クボタ 地球と人に優しい未来の食と農へ コンセプト機も展示 大阪・関西万博「未来都市」
クボタ(北尾裕一社長、大阪市浪速区)は、2025年日本国際博覧会(以下、大阪・関西万博) 未来社会ショーケース事業 「フューチャーライフ万博・未来の都市」 にプラチナパートナーとして協賛。「未来の都市」をテーマにしたパビリオンに「食と農」をテーマにした展示を行う。8月28日に開かれた万博協会主催の記者会見でその展示内容について紹介した。
協賛12者の発表者、協会関係者。前列右から4番目が習田部長
「未来の都市」は協会とクボタを含む12者の企業・団体による共同出展事業で、組織や企業、業界の垣根を超え、それぞれの知見と技術力を活かし、Society5・0が目指す未来の都市、すなわち経済発展と課題の解決を両立する、「幸せの都市へ」をテーマにしている。パビリオンは会場西側のウォーターフロントに位置し、施設面積約4800㎡と今回の万博のなかでも大規模なもの。
パビリオンでは協会と協賛12者の共創による「15アトラクションの未来体験」が提供される。
28日に開かれた記者会見では、協賛12社・団体の展示内容が発表された。
このうち、クボタは理事・社長室長兼KESG推進部長兼秘書広報部長の習田勝之氏が登壇。クボタが担当する「食と農業」に関する出展内容について説明した。
出展のテーマは「未来につづく、地球と人にやさしいブラネタリーコンシャス(地球の限界を示すプラネタリー・バウンダリーに対し、人々の豊かな社会と地球環境の持続可能性が両立された状態を表現したもの)な〝食と農業へ〟」。人々の豊かな社会と地球環境の持続可能性を両立するクボタのテクノロジーや未来の「食と農業」の姿を紹介する。

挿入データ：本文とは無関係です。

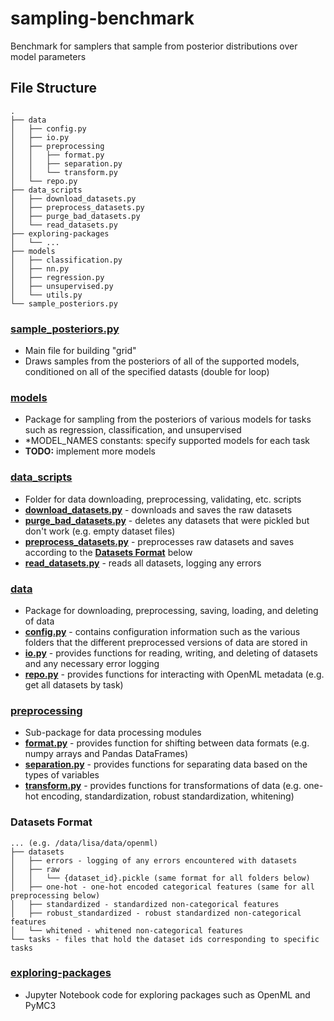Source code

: # sampling-benchmark
Benchmark for samplers that sample from posterior distributions over model parameters

## File Structure
```
.
├── data
│   ├── config.py
│   ├── io.py
│   ├── preprocessing
│   │   ├── format.py
│   │   ├── separation.py
│   │   └── transform.py
│   └── repo.py
├── data_scripts
│   ├── download_datasets.py
│   ├── preprocess_datasets.py
│   ├── purge_bad_datasets.py
│   └── read_datasets.py
├── exploring-packages
│   └── ...
├── models
│   ├── classification.py
│   ├── nn.py
│   ├── regression.py
│   ├── unsupervised.py
│   └── utils.py
└── sample_posteriors.py     
```

### [sample_posteriors.py](https://github.com/bradyneal/sampling-benchmark/blob/master/sample_posteriors.py)
* Main file for building "grid"
* Draws samples from the posteriors of all of the supported models, conditioned on all of the specified datasts (double for loop)

### [models](https://github.com/bradyneal/sampling-benchmark/tree/master/models)
* Package for sampling from the posteriors of various models for tasks such as regression, classification, and unsupervised
* *MODEL_NAMES constants: specify supported models for each task
* **TODO:** implement more models

### [data_scripts](https://github.com/bradyneal/sampling-benchmark/tree/master/data_scripts)
* Folder for data downloading, preprocessing, validating, etc. scripts
* [**download_datasets.py**](https://github.com/bradyneal/sampling-benchmark/blob/master/data_scripts/download_datasets.py) - downloads and saves the raw datasets
* [**purge\_bad\_datasets.py**](https://github.com/bradyneal/sampling-benchmark/blob/master/data_scripts/purge_bad_datasets.py) - deletes any datasets that were pickled but don't work (e.g. empty dataset files)
* [**preprocess_datasets.py**](https://github.com/bradyneal/sampling-benchmark/blob/master/data_scripts/preprocess_datasets.py) - preprocesses raw datasets and saves according to the [**Datasets Format**](https://github.com/bradyneal/sampling-benchmark#datasets-format) below
* [**read_datasets.py**](https://github.com/bradyneal/sampling-benchmark/blob/master/data_scripts/read_datasets.py) - reads all datasets, logging any errors


### [data](https://github.com/bradyneal/sampling-benchmark/tree/master/data)
* Package for downloading, preprocessing, saving, loading, and deleting of data
* [**config.py**](https://github.com/bradyneal/sampling-benchmark/blob/master/data/config.py) - contains configuration information such as the various folders that the different preprocessed versions of data are stored in
* [**io.py**](https://github.com/bradyneal/sampling-benchmark/blob/master/data/io.py) - provides functions for reading, writing, and deleting of datasets and any necessary error logging
* [**repo.py**](https://github.com/bradyneal/sampling-benchmark/blob/master/data/repo.py) - provides functions for interacting with OpenML metadata (e.g. get all datasets by task)

### [preprocessing](https://github.com/bradyneal/sampling-benchmark/tree/master/data/preprocessing)
* Sub-package for data processing modules
* [**format.py**](https://github.com/bradyneal/sampling-benchmark/blob/master/data/preprocessing/format.py) - provides function for shifting between data formats (e.g. numpy arrays and Pandas DataFrames)
* [**separation.py**](https://github.com/bradyneal/sampling-benchmark/blob/master/data/preprocessing/separation.py) - provides functions for separating data based on the types of variables
* [**transform.py**](https://github.com/bradyneal/sampling-benchmark/blob/master/data/preprocessing/transform.py) - provides functions for transformations of data (e.g. one-hot encoding, standardization, robust standardization, whitening)

### Datasets Format
```
... (e.g. /data/lisa/data/openml)
├── datasets
│   ├── errors - logging of any errors encountered with datasets
│   ├── raw
│   │   └── {dataset_id}.pickle (same format for all folders below)
│   ├── one-hot - one-hot encoded categorical features (same for all preprocessing below)
│   ├── standardized - standardized non-categorical features
│   ├── robust_standardized - robust standardized non-categorical features
│   └── whitened - whitened non-categorical features
└── tasks - files that hold the dataset ids corresponding to specific tasks
```

### [exploring-packages](https://github.com/bradyneal/sampling-benchmark/tree/master/exploring-packages)
* Jupyter Notebook code for exploring packages such as OpenML and PyMC3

展示コンセプトは「地球と人にやさしい未来の〝食と農業〟の研究所~Kubota Germination Lab~」。人類とともに進化し、いのちをつないできた「食と農業」の未来に思いを馳せ、気づきや新しい考えが「芽生え(Germination)」る場所を目指す。空間全体を使ったインタラクティブな展示・体験を通じて、①いのちと「食と農業」は過去から現在、そして未来へとつながっていて、自分自身もその役割を担うひとりであること②つくるから食べるまでのフードシステム全体の一人ひとりが考えることの大切さと、フードシステムを支えるテクノロジーの大切さ③多様な人々による協創が持続可能な「食と農業」の未来につながること――のメッセージを伝え、来場者に気づきや考えるきっかけを提供する。

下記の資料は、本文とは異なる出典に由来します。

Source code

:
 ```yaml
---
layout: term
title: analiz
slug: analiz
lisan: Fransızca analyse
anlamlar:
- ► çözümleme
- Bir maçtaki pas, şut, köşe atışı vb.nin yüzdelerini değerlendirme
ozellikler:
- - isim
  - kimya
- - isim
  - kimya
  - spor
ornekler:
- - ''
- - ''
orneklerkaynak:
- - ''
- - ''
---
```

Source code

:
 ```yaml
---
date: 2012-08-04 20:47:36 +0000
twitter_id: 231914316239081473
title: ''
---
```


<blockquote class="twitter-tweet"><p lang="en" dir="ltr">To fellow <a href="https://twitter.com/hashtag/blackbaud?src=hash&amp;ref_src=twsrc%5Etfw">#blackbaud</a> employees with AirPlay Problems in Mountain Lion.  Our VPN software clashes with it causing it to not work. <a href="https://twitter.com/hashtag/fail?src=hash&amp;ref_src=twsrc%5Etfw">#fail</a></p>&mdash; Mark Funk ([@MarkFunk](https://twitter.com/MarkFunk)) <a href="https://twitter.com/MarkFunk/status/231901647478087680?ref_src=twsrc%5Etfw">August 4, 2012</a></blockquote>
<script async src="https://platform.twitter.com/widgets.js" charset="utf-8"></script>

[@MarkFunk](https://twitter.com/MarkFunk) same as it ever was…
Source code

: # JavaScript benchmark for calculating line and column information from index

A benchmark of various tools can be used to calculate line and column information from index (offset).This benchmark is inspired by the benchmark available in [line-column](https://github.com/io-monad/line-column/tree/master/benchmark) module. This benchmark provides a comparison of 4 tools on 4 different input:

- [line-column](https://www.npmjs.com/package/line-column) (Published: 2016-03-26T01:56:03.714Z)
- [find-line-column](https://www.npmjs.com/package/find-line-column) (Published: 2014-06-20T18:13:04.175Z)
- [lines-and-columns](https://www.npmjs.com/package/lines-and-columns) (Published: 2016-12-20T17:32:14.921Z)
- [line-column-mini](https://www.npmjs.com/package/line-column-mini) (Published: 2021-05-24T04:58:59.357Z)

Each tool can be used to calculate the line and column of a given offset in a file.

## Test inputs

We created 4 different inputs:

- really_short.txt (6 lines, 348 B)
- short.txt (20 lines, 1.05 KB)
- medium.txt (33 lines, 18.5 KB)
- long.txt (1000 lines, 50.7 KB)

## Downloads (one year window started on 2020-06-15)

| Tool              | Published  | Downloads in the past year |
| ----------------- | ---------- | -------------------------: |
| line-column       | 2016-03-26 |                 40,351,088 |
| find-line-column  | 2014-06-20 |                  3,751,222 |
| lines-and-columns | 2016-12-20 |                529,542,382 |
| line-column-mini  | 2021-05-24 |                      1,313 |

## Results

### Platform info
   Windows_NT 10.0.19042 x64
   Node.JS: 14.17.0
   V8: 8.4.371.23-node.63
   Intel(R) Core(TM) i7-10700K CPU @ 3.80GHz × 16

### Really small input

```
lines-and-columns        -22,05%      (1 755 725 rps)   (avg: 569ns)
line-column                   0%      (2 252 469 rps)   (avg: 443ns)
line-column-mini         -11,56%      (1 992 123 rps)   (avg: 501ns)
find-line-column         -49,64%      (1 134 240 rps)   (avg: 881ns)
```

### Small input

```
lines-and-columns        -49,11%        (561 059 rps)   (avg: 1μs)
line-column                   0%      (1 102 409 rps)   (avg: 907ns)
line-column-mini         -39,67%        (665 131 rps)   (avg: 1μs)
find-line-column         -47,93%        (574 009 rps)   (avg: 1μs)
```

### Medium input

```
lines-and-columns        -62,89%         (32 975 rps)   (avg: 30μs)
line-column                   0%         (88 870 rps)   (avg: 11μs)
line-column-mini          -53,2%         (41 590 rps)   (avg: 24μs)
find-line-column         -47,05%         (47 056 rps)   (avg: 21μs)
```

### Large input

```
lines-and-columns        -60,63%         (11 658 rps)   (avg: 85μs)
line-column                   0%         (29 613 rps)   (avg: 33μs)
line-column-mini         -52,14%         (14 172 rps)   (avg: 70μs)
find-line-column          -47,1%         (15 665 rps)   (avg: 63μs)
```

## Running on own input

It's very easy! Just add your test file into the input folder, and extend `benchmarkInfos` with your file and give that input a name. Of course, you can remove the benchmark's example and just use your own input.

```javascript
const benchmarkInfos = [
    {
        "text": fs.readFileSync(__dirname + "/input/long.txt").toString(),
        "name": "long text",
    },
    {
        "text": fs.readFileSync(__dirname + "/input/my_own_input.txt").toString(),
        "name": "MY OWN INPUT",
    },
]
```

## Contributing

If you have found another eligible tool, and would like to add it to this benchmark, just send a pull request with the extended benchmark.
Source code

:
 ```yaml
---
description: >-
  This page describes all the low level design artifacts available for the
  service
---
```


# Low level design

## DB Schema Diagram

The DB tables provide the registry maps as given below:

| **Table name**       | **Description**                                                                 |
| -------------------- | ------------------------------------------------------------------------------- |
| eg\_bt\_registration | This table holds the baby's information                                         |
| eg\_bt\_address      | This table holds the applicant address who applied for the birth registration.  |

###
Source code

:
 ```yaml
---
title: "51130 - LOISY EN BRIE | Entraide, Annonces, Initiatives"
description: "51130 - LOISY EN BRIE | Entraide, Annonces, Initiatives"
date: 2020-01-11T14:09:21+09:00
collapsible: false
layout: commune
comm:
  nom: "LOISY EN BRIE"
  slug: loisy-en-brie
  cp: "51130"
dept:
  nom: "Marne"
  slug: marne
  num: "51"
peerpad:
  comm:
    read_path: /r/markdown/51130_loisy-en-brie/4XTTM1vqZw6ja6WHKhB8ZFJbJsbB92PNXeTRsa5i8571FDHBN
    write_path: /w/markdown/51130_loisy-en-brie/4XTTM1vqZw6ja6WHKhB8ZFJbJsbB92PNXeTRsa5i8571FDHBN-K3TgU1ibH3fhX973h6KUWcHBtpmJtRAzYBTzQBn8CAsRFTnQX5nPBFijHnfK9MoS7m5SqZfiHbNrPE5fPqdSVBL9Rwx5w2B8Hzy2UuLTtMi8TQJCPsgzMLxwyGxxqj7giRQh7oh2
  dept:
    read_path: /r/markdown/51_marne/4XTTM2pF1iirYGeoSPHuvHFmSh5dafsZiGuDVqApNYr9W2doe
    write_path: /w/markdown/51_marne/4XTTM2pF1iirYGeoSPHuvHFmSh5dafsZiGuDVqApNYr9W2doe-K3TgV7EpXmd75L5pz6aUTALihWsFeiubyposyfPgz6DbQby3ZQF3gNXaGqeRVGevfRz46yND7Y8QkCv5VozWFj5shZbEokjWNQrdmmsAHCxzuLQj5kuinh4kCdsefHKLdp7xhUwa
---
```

具体的な展示内容としては、クボタのエリアに足を踏み入れると、全幅20mを超える天幕スクリーンと巨大LEDモニタが一体となり未来の「食と農業」が広がる。エリアの中央では未来の農家として食と農業をテーマにしたシミュレーションゲームに挑戦、様々な未来のテクノロジーや持続可能なフードシステムを楽しく学ぶことができる。更にゲームのプレーヤー以外の来場者も一緒に楽しめるような演出も予定している、という。
なお、記者会見で習田部長はパビリオン会場で、完全無人で自律的に作業を行う未来の農業機械について、コンセプトモデルを発表することを明らかにした。コンセプトモデルは2020年に発表した「コンセプトトラクタ」を更にブラッシュアップしたものになる見込みだ。「展示スペースは実際の作業を見せられるほど広くはないので、映像などと合わせてうまく見せたい」。

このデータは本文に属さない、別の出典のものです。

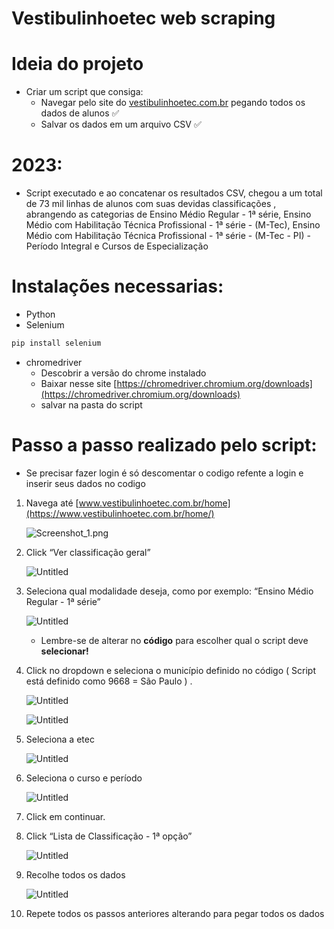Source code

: # Vestibulinhoetec web scraping

# Ideia do projeto

- Criar um script que consiga:
    - Navegar pelo site do [vestibulinhoetec.com.br](http://vestibulinhoetec.com.br) pegando todos os dados de alunos ✅
    - Salvar os dados em um arquivo CSV ✅

# 2023:

- Script executado e ao concatenar os resultados CSV, chegou a um total de 73 mil linhas de alunos com suas devidas classificações , abrangendo as categorias de Ensino Médio Regular - 1ª série, Ensino Médio com Habilitação Técnica Profissional - 1ª série - (M-Tec), Ensino Médio com Habilitação Técnica Profissional - 1ª série - (M-Tec - PI) - Período Integral e Cursos de Especialização

# Instalações necessarias:

- Python
- Selenium

```jsx
pip install selenium
```

- chromedriver
    - Descobrir a versão do chrome instalado
    - Baixar nesse site [https://chromedriver.chromium.org/downloads](https://chromedriver.chromium.org/downloads)
    - salvar na pasta do script

# Passo a passo realizado pelo script:

- Se precisar fazer login é só descomentar o codigo refente a login e inserir seus dados no codigo
1. Navega até [www.vestibulinhoetec.com.br/home](https://www.vestibulinhoetec.com.br/home/)
    
    ![Screenshot_1.png](Vestibulinhoetec%20web%20scraping%20a6e23cad9c9845a08f1378c69e0411c3/Screenshot_1.png)
    
2. Click “Ver classificação geral”
    
    ![Untitled](Vestibulinhoetec%20web%20scraping%20a6e23cad9c9845a08f1378c69e0411c3/Untitled.png)
    
3. Seleciona qual modalidade deseja, como por exemplo: “Ensino Médio Regular - 1ª série”
    
    ![Untitled](Vestibulinhoetec%20web%20scraping%20a6e23cad9c9845a08f1378c69e0411c3/Untitled%201.png)
    
    - Lembre-se de alterar no **código** para escolher qual o script deve **selecionar!**
4. Click no dropdown e seleciona o município definido no código ( Script está definido como 9668 = São Paulo )   . 
    
    ![Untitled](Vestibulinhoetec%20web%20scraping%20a6e23cad9c9845a08f1378c69e0411c3/Untitled%202.png)
    
    ![Untitled](Vestibulinhoetec%20web%20scraping%20a6e23cad9c9845a08f1378c69e0411c3/Untitled%203.png)
    
5. Seleciona a etec
    
    ![Untitled](Vestibulinhoetec%20web%20scraping%20a6e23cad9c9845a08f1378c69e0411c3/Untitled%204.png)
    
6. Seleciona o curso e período
    
    ![Untitled](Vestibulinhoetec%20web%20scraping%20a6e23cad9c9845a08f1378c69e0411c3/Untitled%205.png)
    
7. Click em continuar.
8. Click “Lista de Classificação - 1ª opção”
    
    ![Untitled](Vestibulinhoetec%20web%20scraping%20a6e23cad9c9845a08f1378c69e0411c3/Untitled%206.png)
    
9. Recolhe todos os dados
    
    ![Untitled](Vestibulinhoetec%20web%20scraping%20a6e23cad9c9845a08f1378c69e0411c3/Untitled%207.png)
    
10. Repete todos os passos anteriores alterando para pegar todos os dados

更に万博開催前、会期中を通じて未来を担う若者を中心に新たなアイデアを共創するイベントをリアルとオンラインで実施することも明らかにした。
習田部長は今回の出展について「食料、それを支える農業はこれからも人々の生活には欠かせないものだ。我々クボタとしてもこれまでの機械販売からソリューションを展開し農家さんを支えていくというところに移っている。一方、離農は世界中で起こっており、農業の大切さをよりよくわかってもらう。それが農業の活性化につながる」と狙いを語っている。
なお、クボタの展示エリアがある「未来の都市」パビリオンの建屋は今年11月に完成予定。